EXERCISE INPUT Start Marker

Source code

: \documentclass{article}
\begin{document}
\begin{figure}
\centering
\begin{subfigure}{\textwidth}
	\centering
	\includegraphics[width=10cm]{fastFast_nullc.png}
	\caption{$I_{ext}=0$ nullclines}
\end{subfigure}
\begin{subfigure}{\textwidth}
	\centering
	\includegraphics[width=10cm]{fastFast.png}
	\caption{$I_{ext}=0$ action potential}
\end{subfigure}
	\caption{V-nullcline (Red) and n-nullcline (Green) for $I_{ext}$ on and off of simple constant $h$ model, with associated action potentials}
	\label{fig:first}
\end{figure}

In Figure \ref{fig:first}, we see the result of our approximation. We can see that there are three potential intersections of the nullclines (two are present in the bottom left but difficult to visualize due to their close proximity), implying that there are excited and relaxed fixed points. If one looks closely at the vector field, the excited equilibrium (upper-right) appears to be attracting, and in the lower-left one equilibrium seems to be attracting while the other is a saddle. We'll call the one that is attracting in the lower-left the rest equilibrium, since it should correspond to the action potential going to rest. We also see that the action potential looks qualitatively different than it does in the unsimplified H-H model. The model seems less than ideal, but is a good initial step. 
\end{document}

EXERCISE INPUT End Marker

A single number is the whole answer here: the number of lines in the data that include "includegraphics".

2